*INSTRUCTIONS TO FOLLOW*
Word for word, repeat all of the entries.

··· MATERIAL FOR THIS EXERCISE ···

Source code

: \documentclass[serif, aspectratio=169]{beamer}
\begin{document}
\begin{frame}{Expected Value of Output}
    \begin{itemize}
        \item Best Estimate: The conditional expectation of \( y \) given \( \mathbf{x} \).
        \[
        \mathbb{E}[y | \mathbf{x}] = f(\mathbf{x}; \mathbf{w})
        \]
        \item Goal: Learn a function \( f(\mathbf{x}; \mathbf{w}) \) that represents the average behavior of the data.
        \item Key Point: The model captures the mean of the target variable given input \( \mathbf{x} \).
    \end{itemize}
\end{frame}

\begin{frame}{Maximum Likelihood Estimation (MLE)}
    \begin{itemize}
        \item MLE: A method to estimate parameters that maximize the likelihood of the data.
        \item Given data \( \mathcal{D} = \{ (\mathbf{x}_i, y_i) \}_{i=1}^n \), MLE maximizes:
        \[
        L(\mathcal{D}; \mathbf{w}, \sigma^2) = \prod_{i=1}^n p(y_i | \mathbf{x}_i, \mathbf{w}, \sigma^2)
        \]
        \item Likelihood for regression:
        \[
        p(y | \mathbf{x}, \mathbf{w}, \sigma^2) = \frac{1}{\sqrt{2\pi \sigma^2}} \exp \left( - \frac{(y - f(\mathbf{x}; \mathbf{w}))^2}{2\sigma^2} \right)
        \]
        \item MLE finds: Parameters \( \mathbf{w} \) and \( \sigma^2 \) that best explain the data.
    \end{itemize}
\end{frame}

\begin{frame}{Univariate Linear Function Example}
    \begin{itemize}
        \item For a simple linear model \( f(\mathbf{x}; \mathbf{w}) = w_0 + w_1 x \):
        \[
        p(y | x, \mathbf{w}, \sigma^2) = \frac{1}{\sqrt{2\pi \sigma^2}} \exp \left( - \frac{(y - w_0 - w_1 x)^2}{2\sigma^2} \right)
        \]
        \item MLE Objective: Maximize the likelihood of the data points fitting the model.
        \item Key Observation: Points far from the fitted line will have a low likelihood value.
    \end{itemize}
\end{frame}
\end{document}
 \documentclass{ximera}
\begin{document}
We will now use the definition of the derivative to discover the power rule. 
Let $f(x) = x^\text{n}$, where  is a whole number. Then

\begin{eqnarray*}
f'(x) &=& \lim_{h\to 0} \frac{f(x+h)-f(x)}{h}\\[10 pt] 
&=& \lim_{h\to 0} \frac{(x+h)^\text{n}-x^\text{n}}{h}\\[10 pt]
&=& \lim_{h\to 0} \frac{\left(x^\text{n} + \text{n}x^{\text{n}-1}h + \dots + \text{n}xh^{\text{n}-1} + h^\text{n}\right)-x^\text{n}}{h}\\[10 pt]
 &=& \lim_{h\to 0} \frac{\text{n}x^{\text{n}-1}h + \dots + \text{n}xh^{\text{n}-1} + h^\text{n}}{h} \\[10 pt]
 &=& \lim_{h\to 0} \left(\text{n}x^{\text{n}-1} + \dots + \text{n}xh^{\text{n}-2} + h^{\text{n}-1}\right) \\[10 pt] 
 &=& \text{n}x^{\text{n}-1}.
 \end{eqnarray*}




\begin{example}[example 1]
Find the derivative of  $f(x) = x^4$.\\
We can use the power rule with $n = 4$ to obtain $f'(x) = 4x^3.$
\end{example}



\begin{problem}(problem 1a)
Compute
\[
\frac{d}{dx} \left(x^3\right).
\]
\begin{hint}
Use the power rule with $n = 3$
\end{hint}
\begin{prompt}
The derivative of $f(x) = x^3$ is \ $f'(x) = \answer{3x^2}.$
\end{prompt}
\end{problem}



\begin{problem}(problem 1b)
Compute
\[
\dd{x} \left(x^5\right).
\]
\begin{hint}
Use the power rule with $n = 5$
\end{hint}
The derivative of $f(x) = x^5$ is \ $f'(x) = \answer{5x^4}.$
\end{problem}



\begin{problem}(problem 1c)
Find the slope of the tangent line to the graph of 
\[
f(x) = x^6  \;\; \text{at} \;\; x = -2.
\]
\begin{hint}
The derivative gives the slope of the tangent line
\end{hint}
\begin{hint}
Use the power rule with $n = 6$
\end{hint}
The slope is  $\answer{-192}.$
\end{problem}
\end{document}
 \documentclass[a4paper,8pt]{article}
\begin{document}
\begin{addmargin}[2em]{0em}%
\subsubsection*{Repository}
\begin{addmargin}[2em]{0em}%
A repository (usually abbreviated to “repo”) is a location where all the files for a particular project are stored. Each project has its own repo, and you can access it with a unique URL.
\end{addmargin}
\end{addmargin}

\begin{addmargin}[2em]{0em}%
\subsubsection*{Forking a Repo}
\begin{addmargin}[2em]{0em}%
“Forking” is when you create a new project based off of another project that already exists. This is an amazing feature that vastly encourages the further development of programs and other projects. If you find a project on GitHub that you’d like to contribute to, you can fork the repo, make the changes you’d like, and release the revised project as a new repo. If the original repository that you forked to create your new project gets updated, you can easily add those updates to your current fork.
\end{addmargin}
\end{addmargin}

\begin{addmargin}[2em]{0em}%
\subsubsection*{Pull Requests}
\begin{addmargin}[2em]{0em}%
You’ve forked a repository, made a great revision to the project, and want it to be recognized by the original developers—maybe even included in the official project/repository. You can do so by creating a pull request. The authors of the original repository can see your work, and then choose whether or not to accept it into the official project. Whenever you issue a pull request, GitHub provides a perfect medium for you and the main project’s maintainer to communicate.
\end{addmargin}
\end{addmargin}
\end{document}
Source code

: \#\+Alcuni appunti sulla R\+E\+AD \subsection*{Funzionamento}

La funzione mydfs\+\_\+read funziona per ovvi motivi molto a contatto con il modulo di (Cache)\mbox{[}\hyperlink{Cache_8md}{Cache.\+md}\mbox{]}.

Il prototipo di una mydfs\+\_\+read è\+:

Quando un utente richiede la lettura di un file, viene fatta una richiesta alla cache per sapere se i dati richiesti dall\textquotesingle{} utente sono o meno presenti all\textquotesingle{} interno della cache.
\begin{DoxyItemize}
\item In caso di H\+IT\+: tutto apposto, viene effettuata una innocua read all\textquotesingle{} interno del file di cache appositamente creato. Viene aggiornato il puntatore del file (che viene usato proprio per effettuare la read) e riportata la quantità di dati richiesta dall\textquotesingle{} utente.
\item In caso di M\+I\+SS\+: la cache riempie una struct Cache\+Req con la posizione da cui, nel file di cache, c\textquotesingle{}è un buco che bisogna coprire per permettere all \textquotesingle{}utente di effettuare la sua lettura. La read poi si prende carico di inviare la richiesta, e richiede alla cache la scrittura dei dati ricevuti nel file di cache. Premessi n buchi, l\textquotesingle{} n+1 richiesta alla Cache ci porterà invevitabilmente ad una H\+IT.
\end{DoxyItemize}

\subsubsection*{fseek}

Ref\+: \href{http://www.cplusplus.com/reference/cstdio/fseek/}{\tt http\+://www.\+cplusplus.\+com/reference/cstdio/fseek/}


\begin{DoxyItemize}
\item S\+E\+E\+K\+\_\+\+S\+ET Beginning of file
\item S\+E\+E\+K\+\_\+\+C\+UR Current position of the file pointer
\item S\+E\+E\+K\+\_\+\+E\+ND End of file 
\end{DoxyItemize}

···

*RESPONSE TO THIS EXERCISE*
Source code

: \documentclass[serif, aspectratio=169]{beamer}
\begin{document}
\begin{frame}{Expected Value of Output}
    \begin{itemize}
        \item Best Estimate: The conditional expectation of \( y \) given \( \mathbf{x} \).
        \[
        \mathbb{E}[y | \mathbf{x}] = f(\mathbf{x}; \mathbf{w})
        \]
        \item Goal: Learn a function \( f(\mathbf{x}; \mathbf{w}) \) that represents the average behavior of the data.
        \item Key Point: The model captures the mean of the target variable given input \( \mathbf{x} \).
    \end{itemize}
\end{frame}

\begin{frame}{Maximum Likelihood Estimation (MLE)}
    \begin{itemize}
        \item MLE: A method to estimate parameters that maximize the likelihood of the data.
        \item Given data \( \mathcal{D} = \{ (\mathbf{x}_i, y_i) \}_{i=1}^n \), MLE maximizes:
        \[
        L(\mathcal{D}; \mathbf{w}, \sigma^2) = \prod_{i=1}^n p(y_i | \mathbf{x}_i, \mathbf{w}, \sigma^2)
        \]
        \item Likelihood for regression:
        \[
        p(y | \mathbf{x}, \mathbf{w}, \sigma^2) = \frac{1}{\sqrt{2\pi \sigma^2}} \exp \left( - \frac{(y - f(\mathbf{x}; \mathbf{w}))^2}{2\sigma^2} \right)
        \]
        \item MLE finds: Parameters \( \mathbf{w} \) and \( \sigma^2 \) that best explain the data.
    \end{itemize}
\end{frame}

\begin{frame}{Univariate Linear Function Example}
    \begin{itemize}
        \item For a simple linear model \( f(\mathbf{x}; \mathbf{w}) = w_0 + w_1 x \):
        \[
        p(y | x, \mathbf{w}, \sigma^2) = \frac{1}{\sqrt{2\pi \sigma^2}} \exp \left( - \frac{(y - w_0 - w_1 x)^2}{2\sigma^2} \right)
        \]
        \item MLE Objective: Maximize the likelihood of the data points fitting the model.
        \item Key Observation: Points far from the fitted line will have a low likelihood value.
    \end{itemize}
\end{frame}
\end{document}
 \documentclass{ximera}
\begin{document}
We will now use the definition of the derivative to discover the power rule. 
Let $f(x) = x^\text{n}$, where  is a whole number. Then

\begin{eqnarray*}
f'(x) &=& \lim_{h\to 0} \frac{f(x+h)-f(x)}{h}\\[10 pt] 
&=& \lim_{h\to 0} \frac{(x+h)^\text{n}-x^\text{n}}{h}\\[10 pt]
&=& \lim_{h\to 0} \frac{\left(x^\text{n} + \text{n}x^{\text{n}-1}h + \dots + \text{n}xh^{\text{n}-1} + h^\text{n}\right)-x^\text{n}}{h}\\[10 pt]
 &=& \lim_{h\to 0} \frac{\text{n}x^{\text{n}-1}h + \dots + \text{n}xh^{\text{n}-1} + h^\text{n}}{h} \\[10 pt]
 &=& \lim_{h\to 0} \left(\text{n}x^{\text{n}-1} + \dots + \text{n}xh^{\text{n}-2} + h^{\text{n}-1}\right) \\[10 pt] 
 &=& \text{n}x^{\text{n}-1}.
 \end{eqnarray*}




\begin{example}[example 1]
Find the derivative of  $f(x) = x^4$.\\
We can use the power rule with $n = 4$ to obtain $f'(x) = 4x^3.$
\end{example}



\begin{problem}(problem 1a)
Compute
\[
\frac{d}{dx} \left(x^3\right).
\]
\begin{hint}
Use the power rule with $n = 3$
\end{hint}
\begin{prompt}
The derivative of $f(x) = x^3$ is \ $f'(x) = \answer{3x^2}.$
\end{prompt}
\end{problem}



\begin{problem}(problem 1b)
Compute
\[
\dd{x} \left(x^5\right).
\]
\begin{hint}
Use the power rule with $n = 5$
\end{hint}
The derivative of $f(x) = x^5$ is \ $f'(x) = \answer{5x^4}.$
\end{problem}



\begin{problem}(problem 1c)
Find the slope of the tangent line to the graph of 
\[
f(x) = x^6  \;\; \text{at} \;\; x = -2.
\]
\begin{hint}
The derivative gives the slope of the tangent line
\end{hint}
\begin{hint}
Use the power rule with $n = 6$
\end{hint}
The slope is  $\answer{-192}.$
\end{problem}
\end{document}
 \documentclass[a4paper,8pt]{article}
\begin{document}
\begin{addmargin}[2em]{0em}%
\subsubsection*{Repository}
\begin{addmargin}[2em]{0em}%
A repository (usually abbreviated to “repo”) is a location where all the files for a particular project are stored. Each project has its own repo, and you can access it with a unique URL.
\end{addmargin}
\end{addmargin}

\begin{addmargin}[2em]{0em}%
\subsubsection*{Forking a Repo}
\begin{addmargin}[2em]{0em}%
“Forking” is when you create a new project based off of another project that already exists. This is an amazing feature that vastly encourages the further development of programs and other projects. If you find a project on GitHub that you’d like to contribute to, you can fork the repo, make the changes you’d like, and release the revised project as a new repo. If the original repository that you forked to create your new project gets updated, you can easily add those updates to your current fork.
\end{addmargin}
\end{addmargin}

\begin{addmargin}[2em]{0em}%
\subsubsection*{Pull Requests}
\begin{addmargin}[2em]{0em}%
You’ve forked a repository, made a great revision to the project, and want it to be recognized by the original developers—maybe even included in the official project/repository. You can do so by creating a pull request. The authors of the original repository can see your work, and then choose whether or not to accept it into the official project. Whenever you issue a pull request, GitHub provides a perfect medium for you and the main project’s maintainer to communicate.
\end{addmargin}
\end{addmargin}
\end{document}
Source code

: \#\+Alcuni appunti sulla R\+E\+AD \subsection*{Funzionamento}

La funzione mydfs\+\_\+read funziona per ovvi motivi molto a contatto con il modulo di (Cache)\mbox{[}\hyperlink{Cache_8md}{Cache.\+md}\mbox{]}.

Il prototipo di una mydfs\+\_\+read è\+:

Quando un utente richiede la lettura di un file, viene fatta una richiesta alla cache per sapere se i dati richiesti dall\textquotesingle{} utente sono o meno presenti all\textquotesingle{} interno della cache.
\begin{DoxyItemize}
\item In caso di H\+IT\+: tutto apposto, viene effettuata una innocua read all\textquotesingle{} interno del file di cache appositamente creato. Viene aggiornato il puntatore del file (che viene usato proprio per effettuare la read) e riportata la quantità di dati richiesta dall\textquotesingle{} utente.
\item In caso di M\+I\+SS\+: la cache riempie una struct Cache\+Req con la posizione da cui, nel file di cache, c\textquotesingle{}è un buco che bisogna coprire per permettere all \textquotesingle{}utente di effettuare la sua lettura. La read poi si prende carico di inviare la richiesta, e richiede alla cache la scrittura dei dati ricevuti nel file di cache. Premessi n buchi, l\textquotesingle{} n+1 richiesta alla Cache ci porterà invevitabilmente ad una H\+IT.
\end{DoxyItemize}

\subsubsection*{fseek}

Ref\+: \href{http://www.cplusplus.com/reference/cstdio/fseek/}{\tt http\+://www.\+cplusplus.\+com/reference/cstdio/fseek/}


\begin{DoxyItemize}
\item S\+E\+E\+K\+\_\+\+S\+ET Beginning of file
\item S\+E\+E\+K\+\_\+\+C\+UR Current position of the file pointer
\item S\+E\+E\+K\+\_\+\+E\+ND End of file 
\end{DoxyItemize}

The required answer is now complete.